Manuel
Valls précise les contours du « pacte » qu’il veut construire
avec l’islam de France
Le Monde.fr avec AFP
| 31.07.2016 à 04h42 • Mis à jour le 31.07.2016 à 05h34
Si le premier
ministre Manuel Valls constate que « l’islam a trouvé sa place
dans la République », « face à la montée du djihadisme », il y
a, selon lui, « urgence » à « bâtir un véritable pacte » avec
la deuxième religion de France, via « la Fondation pour l’islam
de France », explique-t-il dans une tribune publiée le 31 juillet
dans Le Journal du dimanche.
« L’islam a
trouvé sa place dans la République (…) contrairement aux attaques
répétées des populismes, à droite et à l’extrême droite »,
qui ont mis cette religion au « cœur de leur rhétorique du bouc
émissaire », déclare M. Valls. Et d’assurer : « Ce rejet
insupportable de l’islam et des musulmans, ces paroles, ces actes,
tout comme les paroles et les actes antisémites, antichrétiens,
doivent être combattus – et ils le sont – avec la plus grande
force. »
Pour autant, après
les récents attentats de Nice, le 14 juillet, et de
Saint-Etienne-du-Rouvray (Seine-Maritime), le 26 juillet, le chef de
gouvernement appelle à « un devoir de lucidité face à la montée
de l’islamisme et du djihadisme mondialisé avec sa vision
apocalyptique », qui prend « en otages de nombreux musulmans de
France ».
Lire aussi :
Manuel Valls : « Il y a une ligne infranchissable, l’Etat de droit
»
« Ceux qui minent
l’islam de l’intérieur »
« Tous les
salafistes ne sont pas des djihadistes… mais presque tous les
djihadistes sont des salafistes.
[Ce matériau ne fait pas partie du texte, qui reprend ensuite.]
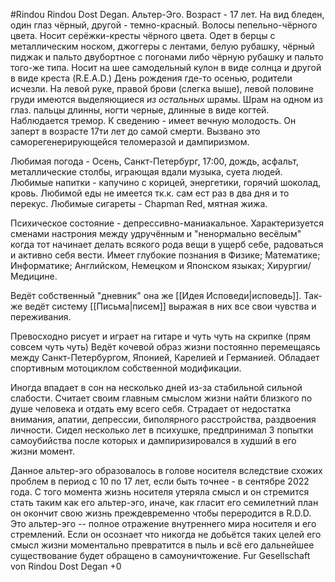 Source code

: #Rindou
Rindou Dost Degan. Альтер-Эго. Возраст - 17 лет.
На вид бледен, один глаз чёрный, другой - темно-красный.
Волосы пепельно-чёрного цвета. Носит серёжки-кресты чёрного цвета.
Одет в берцы с металлическим носком, джоггеры с лентами, белую рубашку, чёрный пиджак и пальто двубортное с погонами либо чёрную рубашку и пальто того-же типа.
Носит на шее самодельный кулон в виде солнца и другой в виде креста (R.E.A.D.)
День рождения где-то осенью, родители исчезли. 
На левой руке, правой брови (слегка выше), левой половине груди имеются выделяющиеся *из остальных* шрамы. Шрам на одном из глаз. пальцы длинны, ногти черные, длинные в виде когтей. Наблюдается тремор.
К сведению - имеет вечную молодость. Он заперт в возрасте 17ти лет до самой смерти.
Вызвано это саморегенерирующейся теломеразой и дампиризмом.

Любимая погода - Осень, Санкт-Петербург, 17:00, дождь, асфальт, металлические столбы, играющая вдали музыка, суета людей. Любимые напитки - капучино с корицей, энергетики, горячий шоколад, кровь. Любимой еды не имеется тк.к. сам ест раз в два дня и то перекус.
Любимые сигареты - Chapman Red, мятная жижа.

Психическое состояние - депрессивно-маниакальное. Характеризуется сменами настрония между удручённым и "ненормально весёлым" когда тот начинает делать всякого рода вещи в ущерб себе, радоваться и активно себя вести.
Имеет глубокие познания в Физике; Математике; Информатике; Английском, Немецком и Японском языках; Хирургии/Медицине.

Ведёт собственный "дневник" она же [[Идея Исповеди|исповедь]].
Так-же ведёт систему [[Письма|писем]] выражая в них все свои чувства и переживания.

Превосходно рисует и играет на гитаре и чуть чуть на скрипке (прям совсем чуть чуть)
Ведёт кочевой образ жизни постоянно перемещаясь между Санкт-Петербургом, Японией, Карелией и Германией. Обладает спортивным мотоциклом собственной модификации.

Иногда впадает в сон на несколько дней из-за стабильной сильной слабости.
Считает своим главным смыслом жизни найти близкого по душе человека и отдать ему всего себя. Страдает от недостатка внимания, апатии, депрессии, биполярного расстройства, раздвоения личности. Сидел несколько лет в психушке, предпринимал 3 попытки самоубийства после которых и дампиризировался в худший в его жизни момент.

Данное альтер-эго образовалось в голове носителя вследствие схожих проблем в период с 10 по 17 лет, если быть точнее - в сентябре 2022 года. С того момента жизнь носителя утеряла смысл и он стремится стать таким как его альтер-эго, иначе, как гласит его семилетний план он окончит свою жизнь преждевременно чтобы переродится в R.D.D.
Это альтер-эго -- полное отражение внутреннего мира носителя и его стремлений.
Если он осознает что никогда не добьётся таких целей его смысл жизни моментально превратится в пыль и всё его дальнейшее существование будет обращено в самоуничтожение.
Fur Gesellschaft von Rindou Dost Degan +0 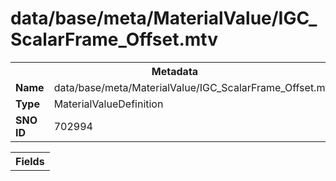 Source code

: <h1>data/base/meta/MaterialValue/IGC_ScalarFrame_Offset.mtv</h1><table><tr><th colspan="100%">Metadata</th></tr><tr><td><b>Name</b></td><td>data/base/meta/MaterialValue/IGC_ScalarFrame_Offset.mtv</td></tr><tr><td><b>Type</b></td><td>MaterialValueDefinition</td></tr><tr><td><b>SNO ID</b></td><td>702994</td></tr></table>

<table><tr><th colspan="100%">Fields</th></tr></table>

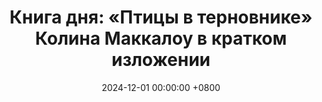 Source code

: ---
title: "Книга дня: «Птицы в терновнике» Колина Маккалоу в кратком изложении"
description: >-
  🌿 «Птицы в терновнике» — многоплановый роман Колина Маккалоу, рассказывающий драматическую историю любви и судьбы семьи Клири на фоне суровой австралийской природы и исторических событий. Эпическая сага о любви и предательстве в Австралии! Читайте обзор романа Колин Маккалоу "Птицы в терновнике" о страсти и судьбе.
date: 2024-12-01 00:00:00 +0800
categories: [Мышление, Конспекты-книг]
tags:
  [
    птицы-в-терновнике,
    колин-маккалоу,
    австралийская-литература,
    исторический-роман,
    семейная-сага,
    любовный-роман,
    запретная-любовь,
    романтика,
    амбиции,
    австралийская-история,
    семейные-драмы,
    предательство,
    жертвенность,
    судьба,
    многопоколенная-история
  ]
image: 
alt: Обложка книги Птицы в терновнике Колин Маккалоу
fallback:
  - 
  -
---
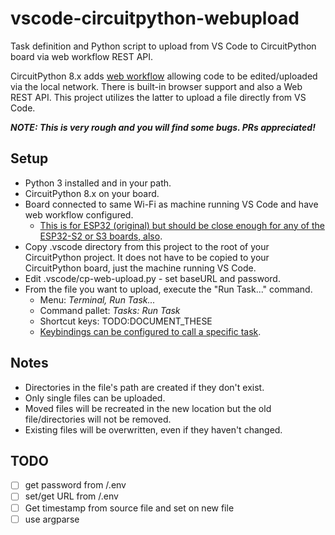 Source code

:# vscode-circuitpython-webupload
Task definition and Python script to upload from VS Code to CircuitPython board via web workflow REST API.

CircuitPython 8.x adds [web workflow](https://docs.circuitpython.org/en/latest/docs/workflows.html#web) allowing code to be edited/uploaded via the local network. There is built-in browser support and also a Web REST API. This project utilizes the latter to upload a file directly from VS Code.

***NOTE: This is very rough and you will find some bugs. PRs appreciated!***

## Setup
* Python 3 installed and in your path.
* CircuitPython 8.x on your board.
* Board connected to same Wi-Fi as machine running VS Code and have web workflow configured.
  * [This is for ESP32 (original) but should be close enough for any of the ESP32-S2 or S3 boards, also](https://learn.adafruit.com/circuitpython-with-esp32-quick-start/setting-up-web-workflow).
* Copy .vscode directory from this project to the root of your CircuitPython project. It does not have to be copied to your CircuitPython board, just the machine running VS Code.
* Edit .vscode/cp-web-upload.py - set baseURL and password.
* From the file you want to upload, execute the "Run Task..." command.
  * Menu: _Terminal, Run Task..._
  * Command pallet: _Tasks: Run Task_
  * Shortcut keys: TODO:DOCUMENT_THESE
  * [Keybindings can be configured to call a specific task](https://code.visualstudio.com/docs/editor/tasks#_binding-keyboard-shortcuts-to-tasks).

## Notes
* Directories in the file's path are created if they don't exist.
* Only single files can be uploaded.
* Moved files will be recreated in the new location but the old file/directories will not be removed.
* Existing files will be overwritten, even if they haven't changed.

## TODO
- [ ] get password from /.env
- [ ] set/get URL from /.env
- [ ] Get timestamp from source file and set on new file
- [ ] use argparse
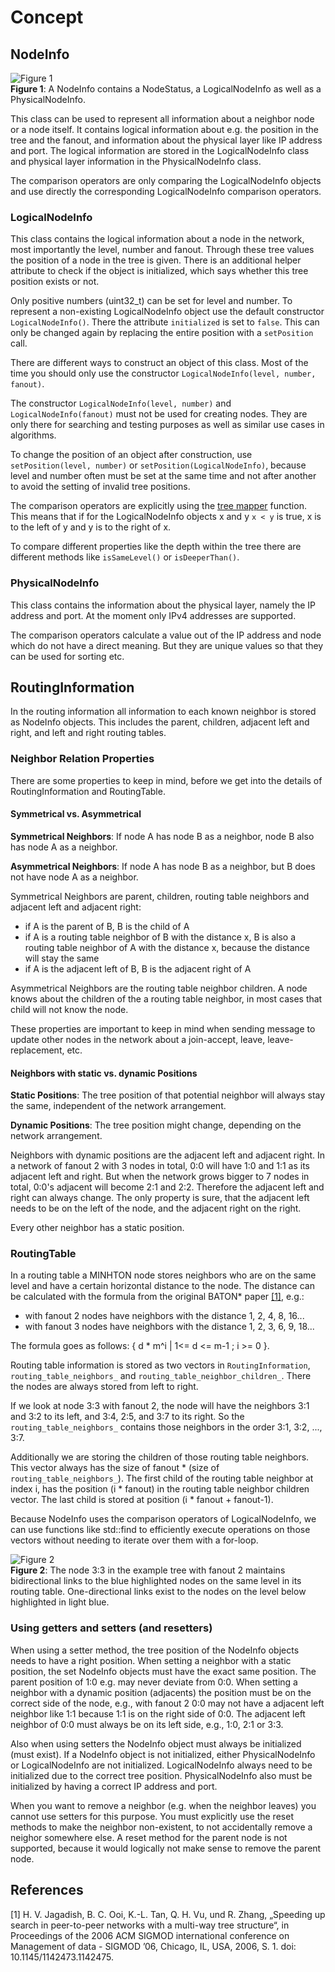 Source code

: # Concept

## NodeInfo

![Figure 1](../img/nodeinfo_classes.svg "Class diagram for NodeInfo and related classes")  
**Figure 1**: A NodeInfo contains a NodeStatus, a LogicalNodeInfo as well as a PhysicalNodeInfo.

This class can be used to represent all information about a neighbor node or a node itself. It contains logical information about e.g. the position in the tree and the fanout, and information about the physical layer like IP address and port. The logical information are stored in the LogicalNodeInfo class and physical layer information in the PhysicalNodeInfo class.

The comparison operators are only comparing the LogicalNodeInfo objects and use directly the corresponding LogicalNodeInfo comparison operators.

### LogicalNodeInfo

This class contains the logical information about a node in the network, most importantly the level, number and fanout. Through these tree values the position of a node in the tree is given. There is an additional helper attribute to check if the object is initialized, which says whether this tree position exists or not.

Only positive numbers (uint32_t) can be set for level and number. To represent a non-existing LogicalNodeInfo object use the default constructor `LogicalNodeInfo()`. There the attribute `initialized` is set to `false`. This can only be changed again by replacing the entire position with a `setPosition` call.

There are different ways to construct an object of this class. Most of the time you should only use the constructor `LogicalNodeInfo(level, number, fanout)`.

The constructor `LogicalNodeInfo(level, number)` and `LogicalNodeInfo(fanout)` must not be used for creating nodes. They are only there for searching and testing purposes as well as similar use cases in algorithms.

To change the position of an object after construction, use `setPosition(level, number)` or `setPosition(LogicalNodeInfo)`, because level and number often must be set at the same time and not after another to avoid the setting of invalid tree positions.

The comparison operators are explicitly using the [tree mapper](../algorithms/treemapper.md) function. This means that if for the LogicalNodeInfo objects x and y `x < y` is true, x is to the left of y and y is to the right of x.

To compare different properties like the depth within the tree there are different methods like `isSameLevel()` or `isDeeperThan()`.

### PhysicalNodeInfo

This class contains the information about the physical layer, namely the IP address and port. At the moment only IPv4 addresses are supported.

The comparison operators calculate a value out of the IP address and node which do not have a direct meaning. But they are unique values so that they can be used for sorting etc.

## RoutingInformation

In the routing information all information to each known neighbor is stored as NodeInfo objects. This includes the parent, children, adjacent left and right, and left and right routing tables.

### Neighbor Relation Properties

There are some properties to keep in mind, before we get into the details of RoutingInformation and RoutingTable.

#### Symmetrical vs. Asymmetrical

**Symmetrical Neighbors**: If node A has node B as a neighbor, node B also has node A as a neighbor.

**Asymmetrical Neighbors**: If node A has node B as a neighbor, but B does not have node A as a neighbor.

Symmetrical Neighbors are parent, children, routing table neighbors and adjacent left and adjacent right:

* if A is the parent of B, B is the child of A
* if A is a routing table neighbor of B with the distance x, B is also a routing table neighbor of A with the distance x, because the distance will stay the same
* if A is the adjacent left of B, B is the adjacent right of A

Asymmetrical Neighbors are the routing table neighbor children. A node knows about the children of the a routing table neighbor, in most cases that child will not know the node.

These properties are important to keep in mind when sending message to update other nodes in the network about a join-accept, leave, leave-replacement, etc.

#### Neighbors with static vs. dynamic **Positions**

**Static Positions**: The tree position of that potential neighbor will always stay the same, independent of the network arrangement.

**Dynamic Positions**: The tree position might change, depending on the network arrangement.

Neighbors with dynamic positions are the adjacent left and adjacent right. In a network of fanout 2 with 3 nodes in total, 0:0 will have 1:0 and 1:1 as its adjacent left and right.
But when the network grows bigger to 7 nodes in total, 0:0's adjacent will become 2:1 and 2:2. Therefore the adjacent left and right can always change. The only property is sure, that the adjacent left needs to be on the left of the node, and the adjacent right on the right.

Every other neighbor has a static position.

### RoutingTable

In a routing table a MINHTON node stores neighbors who are on the same level and have a certain horizontal distance to the node. The distance can be calculated with the formula from the original BATON* paper [[1]](#references), e.g.:

* with fanout 2 nodes have neighbors with the distance 1, 2, 4, 8, 16...
* with fanout 3 nodes have neighbors with the distance 1, 2, 3, 6, 9, 18...

The formula goes as follows: { d \* m^i | 1<= d <= m-1 ; i >= 0 }.

Routing table information is stored as two vectors in `RoutingInformation`, `routing_table_neighbors_` and `routing_table_neighbor_children_`. There the nodes are always stored from left to right.

If we look at node 3:3 with fanout 2, the node will have the neighbors 3:1 and 3:2 to its left, and 3:4, 2:5, and 3:7 to its right.
So the `routing_table_neighbors_` contains those neighbors in the order 3:1, 3:2, ..., 3:7.

Additionally we are storing the children of those routing table neighbors. This vector always has the size of fanout \* (size of `routing_table_neighbors_`). The first child of the routing table neighbor at index i, has the position (i \* fanout) in the routing table neighbor children vector. The last child is stored at position (i \* fanout + fanout-1).

Because NodeInfo uses the comparison operators of LogicalNodeInfo, we can use functions like std::find to efficiently execute operations on those vectors without needing to iterate over them with a for-loop.

![Figure 2](../img/example_routing_table.svg "Routing Table Example")  
**Figure 2**: The node 3:3 in the example tree with fanout 2 maintains bidirectional links to the blue highlighted nodes on the same level in its routing table. One-directional links exist to the nodes on the level below highlighted in light blue.

### Using getters and setters (and resetters)

When using a setter method, the tree position of the NodeInfo objects needs to have a right position. When setting a neighbor with a static position, the set NodeInfo objects must have the exact same position. The parent position of 1:0 e.g. may never deviate from 0:0. When setting a neighbor with a dynamic position (adjacents) the position must be on the correct side of the node, e.g., with fanout 2 0:0 may not have a adjacent left neighbor like 1:1 because 1:1 is on the right side of 0:0. The adjacent left neighbor of 0:0 must always be on its left side, e.g., 1:0, 2:1 or 3:3.

Also when using setters the NodeInfo object must always be initialized (must exist). If a NodeInfo object is not initialized, either PhysicalNodeInfo or LogicalNodeInfo are not initialized. LogicalNodeInfo always need to be initialized due to the correct tree position. PhysicalNodeInfo also must be initialized by having a correct IP address and port.

When you want to remove a neighbor (e.g. when the neighbor leaves) you cannot use setters for this purpose. You must explicitly use the reset methods to make the neighbor non-existent, to not accidentally remove a neighor somewhere else. A reset method for the parent node is not supported, because it would logically not make sense to remove the parent node.

## References

[1] H. V. Jagadish, B. C. Ooi, K.-L. Tan, Q. H. Vu, und R. Zhang, „Speeding up search in peer-to-peer networks with a multi-way tree structure“, in Proceedings of the 2006 ACM SIGMOD international conference on Management of data  - SIGMOD ’06, Chicago, IL, USA, 2006, S. 1. doi: 10.1145/1142473.1142475.
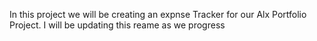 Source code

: In this project we will be creating an expnse Tracker for our Alx Portfolio Project. I will be updating this reame as we progress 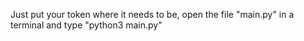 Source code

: Just put your token where it needs to be, open the file "main.py" in a terminal and type "python3 main.py"
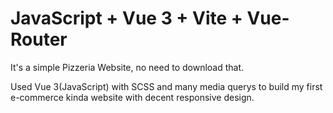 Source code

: # JavaScript + Vue 3 + Vite + Vue-Router

It's a simple Pizzeria Website, no need to download that.

Used Vue 3(JavaScript) with SCSS and many media querys to build my first e-commerce kinda website with decent responsive design.
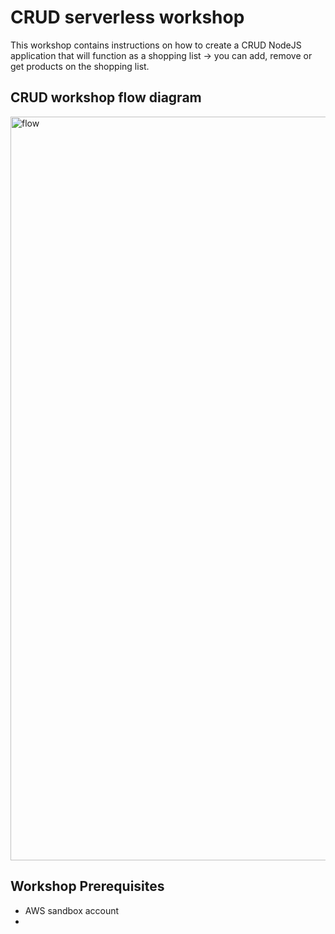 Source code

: # CRUD serverless workshop

This workshop contains instructions on how to create a CRUD NodeJS application that will function as a shopping list → you can add, remove or get products on the shopping list.

## CRUD workshop flow diagram 

<img width="1190" alt="flow" src="https://github.com/superhsu/CRUD-Serverless-Node/assets/31141265/e066a0d6-da65-441b-bbf9-089868f592f2">

## Workshop Prerequisites

- AWS sandbox account
- 
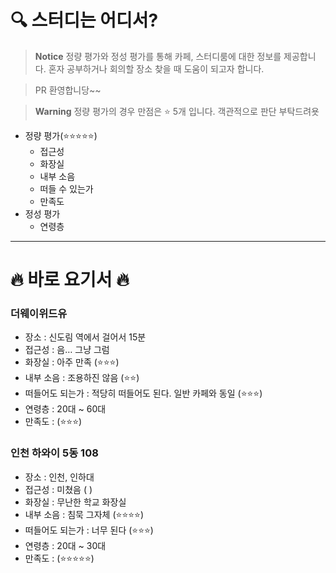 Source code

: # 🔍 스터디는 어디서?

> **Notice**
> 정량 평가와 정성 평가를 통해 카페, 스터디룸에 대한 정보를 제공합니다. 혼자 공부하거나 회의할 장소 찾을 때 도움이 되고자 합니다.

> PR 환영합니당~~

> **Warning**
> 정량 평가의 경우 만점은 ⭐ 5개 입니다. 객관적으로 판단 부탁드려욧

* 정량 평가(⭐⭐⭐⭐⭐)
  * 접근성
  * 화장실
  * 내부 소음
  * 떠들 수 있는가
  * 만족도
* 정성 평가
  * 연령층

---

# 🔥 바로 요기서 🔥
### 더웨이위드유 

* 장소 : 신도림 역에서 걸어서 15분
* 접근성 : 음… 그냥 그럼
* 화장실 : 아주 만족 (⭐⭐⭐)
* 내부 소음 : 조용하진 않음 (⭐⭐)
* 떠들어도 되는가 : 적당히 떠들어도 된다. 일반 카페와 동일 (⭐⭐⭐)
* 연령층 : 20대 ~ 60대
* 만족도 : (⭐⭐⭐)

### 인천 하와이 5동 108
* 장소 : 인천, 인하대
* 접근성 : 미쳤음 ( )
* 화장실 : 무난한 학교 화장실 
* 내부 소음 : 침묵 그자체 (⭐⭐⭐⭐)
* 떠들어도 되는가 : 너무 된다 (⭐⭐⭐)
* 연령층 : 20대 ~ 30대
* 만족도 : (⭐⭐⭐⭐⭐)  
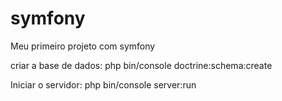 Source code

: # symfony
Meu primeiro projeto com symfony

criar a base de dados: php bin/console doctrine:schema:create

Iniciar o servidor: php bin/console server:run
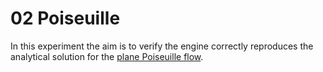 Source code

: # 02 Poiseuille

In this experiment the aim is to verify the engine correctly reproduces the analytical solution for the [plane Poiseuille flow](https://en.wikipedia.org/wiki/Hagen%E2%80%93Poiseuille_equation#Plane_Poiseuille_flow).

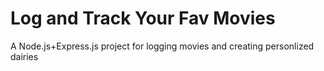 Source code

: # Log and Track Your Fav Movies

A Node.js+Express.js project for logging movies and creating personlized dairies


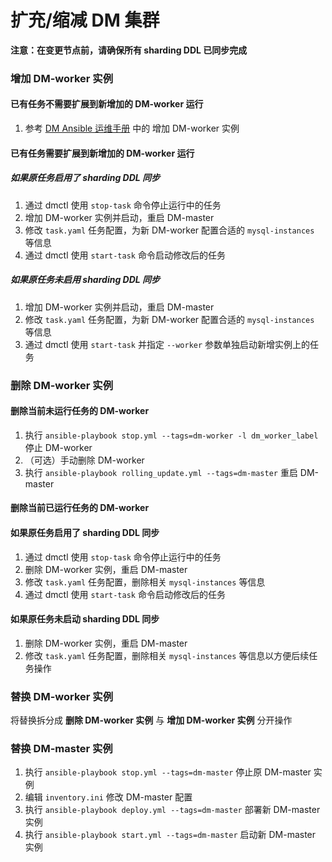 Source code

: 扩充/缩减 DM 集群
===

**注意：在变更节点前，请确保所有 sharding DDL 已同步完成**

### 增加 DM-worker 实例

#### 已有任务不需要扩展到新增加的 DM-worker 运行

1. 参考 [DM Ansible 运维手册](./dm-ansible.md) 中的 增加 DM-worker 实例

#### 已有任务需要扩展到新增加的 DM-worker 运行

##### 如果原任务启用了 sharding DDL 同步

1. 通过 dmctl 使用 `stop-task` 命令停止运行中的任务
2. 增加 DM-worker 实例并启动，重启 DM-master
3. 修改 `task.yaml` 任务配置，为新 DM-worker 配置合适的 `mysql-instances` 等信息
4. 通过 dmctl 使用 `start-task` 命令启动修改后的任务

##### 如果原任务未启用 sharding DDL 同步

1. 增加 DM-worker 实例并启动，重启 DM-master
2. 修改 `task.yaml` 任务配置，为新 DM-worker 配置合适的 `mysql-instances` 等信息
3. 通过 dmctl 使用 `start-task` 并指定 `--worker` 参数单独启动新增实例上的任务

### 删除 DM-worker 实例

#### 删除当前未运行任务的 DM-worker

1. 执行 `ansible-playbook stop.yml --tags=dm-worker -l dm_worker_label` 停止 DM-worker
2. （可选）手动删除 DM-worker
3. 执行 `ansible-playbook rolling_update.yml --tags=dm-master` 重启 DM-master

#### 删除当前已运行任务的 DM-worker

#### 如果原任务启用了 sharding DDL 同步

1. 通过 dmctl 使用 `stop-task` 命令停止运行中的任务
2. 删除 DM-worker 实例，重启 DM-master
3. 修改 `task.yaml` 任务配置，删除相关 `mysql-instances` 等信息
4. 通过 dmctl 使用 `start-task` 命令启动修改后的任务

#### 如果原任务未启动 sharding DDL 同步

1. 删除 DM-worker 实例，重启 DM-master
2. 修改 `task.yaml` 任务配置，删除相关 `mysql-instances` 等信息以方便后续任务操作

### 替换 DM-worker 实例

将替换拆分成 **删除 DM-worker 实例** 与 **增加 DM-worker 实例** 分开操作

### 替换 DM-master 实例

1. 执行 `ansible-playbook stop.yml --tags=dm-master` 停止原 DM-master 实例
2. 编辑 `inventory.ini` 修改 DM-master 配置
3. 执行 `ansible-playbook deploy.yml --tags=dm-master` 部署新 DM-master 实例
4. 执行 `ansible-playbook start.yml --tags=dm-master` 启动新 DM-master 实例
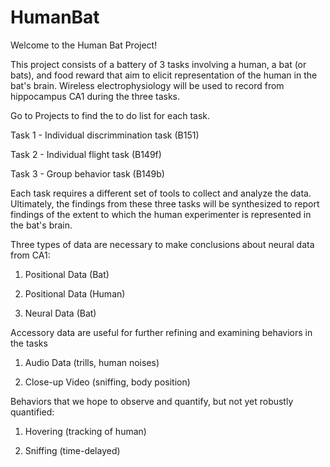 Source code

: # HumanBat

Welcome to the Human Bat Project! 

This project consists of a battery of 3 tasks involving a human, a bat (or bats), and food reward that aim to elicit representation of the human in the bat's brain. Wireless electrophysiology will be used to record from hippocampus CA1 during the three tasks.  

Go to Projects to find the to do list for each task.

Task 1 - Individual discrimmination task (B151)

Task 2 - Individual flight task (B149f)

Task 3 - Group behavior task (B149b)

Each task requires a different set of tools to collect and analyze the data. Ultimately, the findings from these three tasks will be synthesized to report findings of the extent to which the human experimenter is represented in the bat's brain. 

Three types of data are necessary to make conclusions about neural data from CA1:

1. Positional Data (Bat)

2. Positional Data (Human)

3. Neural Data (Bat)

Accessory data are useful for further refining and examining behaviors in the tasks

1. Audio Data (trills, human noises)

2. Close-up Video (sniffing, body position)

Behaviors that we hope to observe and quantify, but not yet robustly quantified:

1. Hovering (tracking of human)

2. Sniffing (time-delayed)
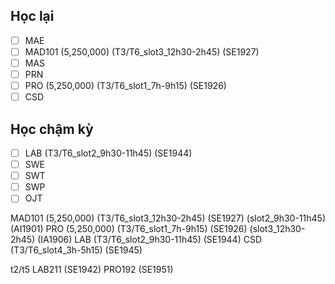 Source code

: ## Học lại
- [ ] MAE
- [ ] MAD101 (5,250,000) (T3/T6_slot3_12h30-2h45) (SE1927)
- [ ] MAS
- [ ] PRN
- [ ] PRO  (5,250,000) (T3/T6_slot1_7h-9h15) (SE1926)
- [ ] CSD
## Học chậm kỳ
- [ ] LAB (T3/T6_slot2_9h30-11h45) (SE1944)
- [ ] SWE
- [ ] SWT
- [ ] SWP
- [ ] OJT

MAD101 (5,250,000) (T3/T6_slot3_12h30-2h45) (SE1927)   (slot2_9h30-11h45) (AI1901)
PRO  (5,250,000) (T3/T6_slot1_7h-9h15) (SE1926) (slot3_12h30-2h45) (IA1906)
LAB (T3/T6_slot2_9h30-11h45) (SE1944)
CSD (T3/T6_slot4_3h-5h15) (SE1945)

t2/t5
LAB211 (SE1942)
PRO192 (SE1951)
Cette mécanique infernale pousse
des individus par centaines, parfois très jeunes – hommes, femmes,
de culture musulmane ou convertis de fraîche date – à prendre les
armes et à les retourner contre leur pays », insiste-t-il.
Soulignant la «
mobilisation sans précédent des pouvoirs publics » dans la lutte
contre « la radicalisation », il juge que la France « doit faire
au monde entier la démonstration éclatante que l’islam est
compatible avec la démocratie ».
M. Valls, qui s’est
dit, vendredi, dans le journal Le Monde, « favorable » à une
interdiction temporaire du financement étranger des mosquées,
rappelle qu’il « y a plus de dix ans, une fondation, [la Fondation
pour l’islam de France], a été créée pour réunir en toute
transparence les fonds nécessaires ».
« Son échec est
total. Il ne doit pas nous décourager. Il faut reconstruire une
capacité de financement française », martèle-t-il.
« Il y a urgence à
aider l’islam de France à se débarrasser de ceux qui le minent de
l’intérieur. Pour cela, il nous appartient de bâtir un véritable
pacte avec l’islam de France, donnant à la Fondation une place
centrale », ajoute le chef du gouvernement.
Appel d’une
quarantaine de personnalités musulmanes
Dans un appel à «
agir » contre « l’islamisme radical », intitulé « Nous,
Français et musulmans, sommes prêts à assumer nos responsabilités
» et publié dans le JDD, une quarantaine de personnalités dont le
philosophe Abdennour Bidar, l’essayiste Hakim El Karoui et la
sénatrice socialiste de Paris Bariza Khiari se disent « concernés
par l’impuissance de l’organisation actuelle de l’islam de
France, qui n’a aucune prise sur les événements ».
Préconisant de «
changer de générations » et de mener « la bataille culturelle
contre l’islamisme radical, auprès des jeunes et des moins jeunes
», ils soulignent eux aussi qu’« il est temps » de « réactiver
» la Fondation pour l’islam de France, qui « n’a jamais
fonctionné », et de « lui donner la capacité de collecter des
ressources ».
La relance de cette
fondation devait être l’un des chantiers prioritaires du « plan
islam », annoncé au lendemain des attentats de janvier 2015 par le
gouvernement. Une première version, la Fondation des œuvres de
l’islam de France (FOIF), créée en 2005 par Dominique de
Villepin, à l’époque ministre de l’intérieur, s’est soldée
par un échec.
« Tarir les
financements extérieurs »
A l’époque, Serge
Dassault, ancien maire de Corbeil-Essonnes avait même fait un don de
deux millions d’euros à la structure. L’édile en sera, en
réalité, l’unique donateur puisque la FOIF, aussitôt créée,
s’est enfoncée dans des querelles de leadership.
Dans sa tribune,
Manuel Valls, tout en refusant « toute tentation néoconcordataire
», qui « serait une insulte à la laïcité », juge qu’il faut «
revoir certaines règles pour tarir les financements extérieurs et
accroître en compensation les possibilités de levées de fonds en
France ». « Tout devra être mis sur la table, avec les musulmans
de France et leurs instances représentatives », précise-t-il.
Car, prévient le
premier ministre, « si l’islam n’aide pas la République à
combattre ceux qui remettent en cause les libertés publiques, il
sera de plus en plus dur pour la République de garantir ce libre
exercice du culte ». « Il faudra un engagement massif et puissant.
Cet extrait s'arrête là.